## JAX VMC
Code taken from - https://teddykoker.com/2024/11/neural-vmc-jax/

In [1]:
import jax
import jax.numpy as jnp
import numpy as np
import math

### Local energy

In [None]:
def local_energy(wavefunction, atoms, charges, pos):
    return kinetic_energy(wavefunction, pos) + potential_energy(atoms, charges, pos)

def kinetic_energy(wavefunction, pos):
    """Kinetic energy term of Hamiltonian"""
    laplacian = jnp.trace(jax.hessian(wavefunction)(pos))
    return -0.5 * laplacian / wavefunction(pos)

def potential_energy(pos):

    r1 = jnp.linalg.norm(pos[:, :, :3], axis=-1)
    r2 = jnp.linalg.norm(pos[:, :, 3:], axis=-1)
    r12 = jnp.linalg.norm(pos[:, :, :3] - pos[:, :, 3:], axis=-1)
    eps = 1e-8
    return -2 / (r1 + eps) - 2 / (r2 + eps) + 1 / (r12 + eps)

### Metropolis sampling

In [3]:
import equinox as eqx
from functools import partial
from collections.abc import Callable

@eqx.filter_jit
@partial(jax.vmap, in_axes=(None, 0, None, None, 0))
def metropolis(
    wavefunction: Callable,
    pos: jax.Array,
    step_size: float,
    mcmc_steps: int,
    key: jax.Array,
):
    """MCMC step

    Args:
        wavefunction: neural wavefunction
        pos: [3N] current electron positions flattened
        step_size: std of proposal for metropolis sampling
        mcmc_steps: number of steps to perform
        key: random key
    """

    def step(_, carry):
        pos, prob, num_accepts, key = carry
        key, subkey = jax.random.split(key)
        pos_proposal = pos + step_size * jax.random.normal(subkey, shape=pos.shape)
        prob_proposal = wavefunction(pos_proposal) ** 2

        key, subkey = jax.random.split(key)
        accept = jax.random.uniform(subkey) < prob_proposal / prob
        prob = jnp.where(accept, prob_proposal, prob)
        pos = jnp.where(accept, pos_proposal, pos)
        num_accepts = num_accepts + jnp.sum(accept)

        return pos, prob, num_accepts, key

    prob = wavefunction(pos) ** 2
    carry = (pos, prob, 0, key)
    pos, prob, num_accepts, key = jax.lax.fori_loop(0, mcmc_steps, step, carry)
    return pos, num_accepts / mcmc_steps

In [6]:
def wavefunction_h(pos):
    return jnp.exp(-jnp.linalg.norm(pos))

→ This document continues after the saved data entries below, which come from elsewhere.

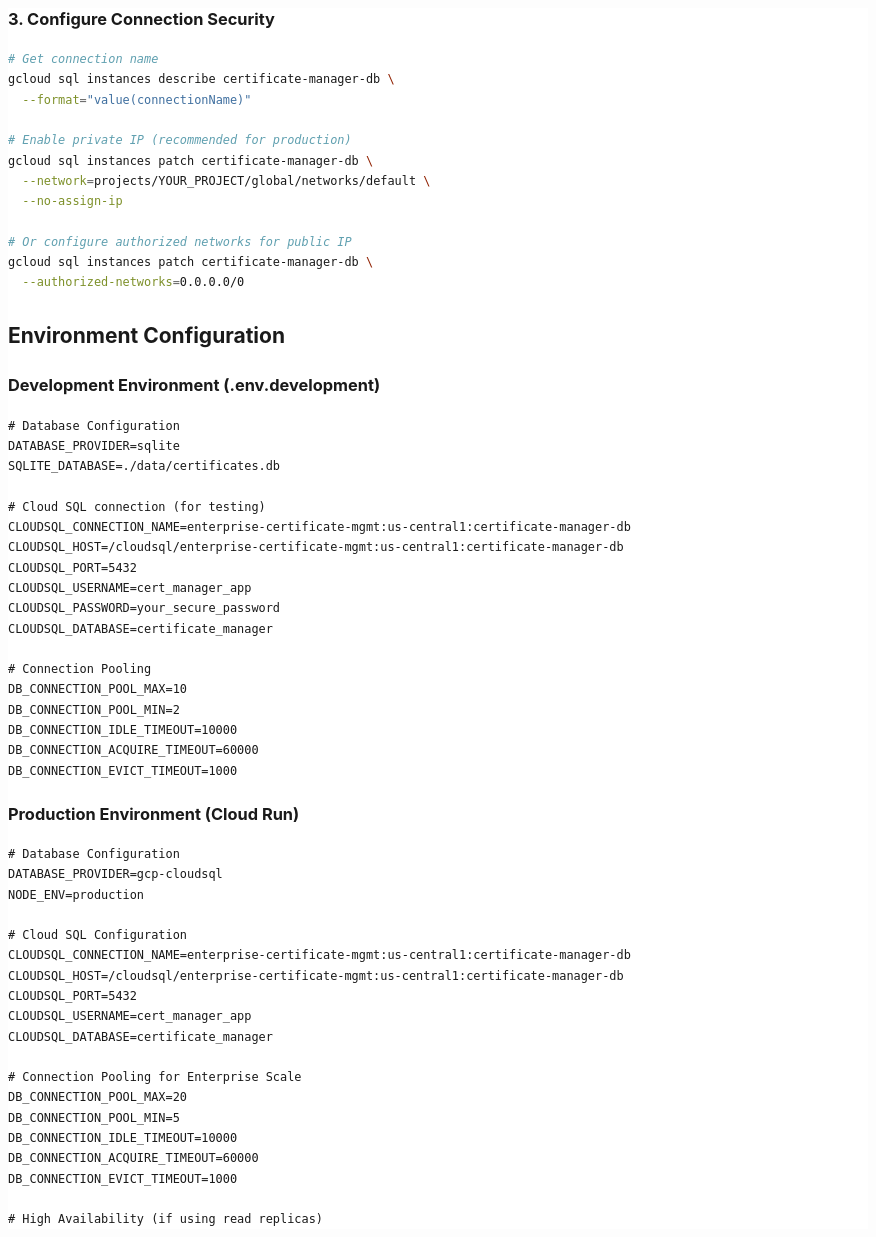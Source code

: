 ### 3. Configure Connection Security

```bash
# Get connection name
gcloud sql instances describe certificate-manager-db \
  --format="value(connectionName)"

# Enable private IP (recommended for production)
gcloud sql instances patch certificate-manager-db \
  --network=projects/YOUR_PROJECT/global/networks/default \
  --no-assign-ip

# Or configure authorized networks for public IP
gcloud sql instances patch certificate-manager-db \
  --authorized-networks=0.0.0.0/0
```

## Environment Configuration

### Development Environment (.env.development)

```env
# Database Configuration
DATABASE_PROVIDER=sqlite
SQLITE_DATABASE=./data/certificates.db

# Cloud SQL connection (for testing)
CLOUDSQL_CONNECTION_NAME=enterprise-certificate-mgmt:us-central1:certificate-manager-db
CLOUDSQL_HOST=/cloudsql/enterprise-certificate-mgmt:us-central1:certificate-manager-db
CLOUDSQL_PORT=5432
CLOUDSQL_USERNAME=cert_manager_app
CLOUDSQL_PASSWORD=your_secure_password
CLOUDSQL_DATABASE=certificate_manager

# Connection Pooling
DB_CONNECTION_POOL_MAX=10
DB_CONNECTION_POOL_MIN=2
DB_CONNECTION_IDLE_TIMEOUT=10000
DB_CONNECTION_ACQUIRE_TIMEOUT=60000
DB_CONNECTION_EVICT_TIMEOUT=1000
```

### Production Environment (Cloud Run)

```env
# Database Configuration
DATABASE_PROVIDER=gcp-cloudsql
NODE_ENV=production

# Cloud SQL Configuration
CLOUDSQL_CONNECTION_NAME=enterprise-certificate-mgmt:us-central1:certificate-manager-db
CLOUDSQL_HOST=/cloudsql/enterprise-certificate-mgmt:us-central1:certificate-manager-db
CLOUDSQL_PORT=5432
CLOUDSQL_USERNAME=cert_manager_app
CLOUDSQL_DATABASE=certificate_manager

# Connection Pooling for Enterprise Scale
DB_CONNECTION_POOL_MAX=20
DB_CONNECTION_POOL_MIN=5
DB_CONNECTION_IDLE_TIMEOUT=10000
DB_CONNECTION_ACQUIRE_TIMEOUT=60000
DB_CONNECTION_EVICT_TIMEOUT=1000

# High Availability (if using read replicas)
```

### Neural network, gradients

In [7]:
def make_loss(atoms, charges):
    # Based on implementation in https://github.com/google-deepmind/ferminet/

    @eqx.filter_custom_jvp
    def total_energy(wavefunction, pos):
        """Define L()"""
        batch_local_energy = jax.vmap(local_energy, (None, None, None, 0))
        e_l = batch_local_energy(wavefunction, atoms, charges, pos)
        loss = jnp.mean(e_l)
        return loss, e_l

    @total_energy.def_jvp
    def total_energy_jvp(primals, tangents):
        """Define the gradient of L()"""
        wavefunction, pos = primals
        log_wavefunction = lambda psi, pos: jnp.log(psi(pos))
        batch_wavefunction = jax.vmap(log_wavefunction, (None, 0))
        psi_primal, psi_tangent = eqx.filter_jvp(batch_wavefunction, primals, tangents)
        loss, local_energy = total_energy(wavefunction, pos)
        primals_out = loss, local_energy
        batch_size = jnp.shape(local_energy)[0]
        tangents_out = (jnp.dot(psi_tangent, local_energy - loss) / batch_size, local_energy)
        return primals_out, tangents_out

    return total_energy

In [8]:
class Linear(eqx.Module):
    """Linear layer"""

    weights: jax.Array
    bias: jax.Array

    def __init__(self, in_size, out_size, key):
        lim = math.sqrt(1 / (in_size + out_size))
        self.weights = jax.random.uniform(key, (in_size, out_size), minval=-lim, maxval=lim)
        self.bias = jnp.zeros(out_size)

    def __call__(self, x):
        return jnp.dot(x, self.weights) + self.bias


class PsiMLP(eqx.Module):
    """Simple MLP-based model using Slater determinant"""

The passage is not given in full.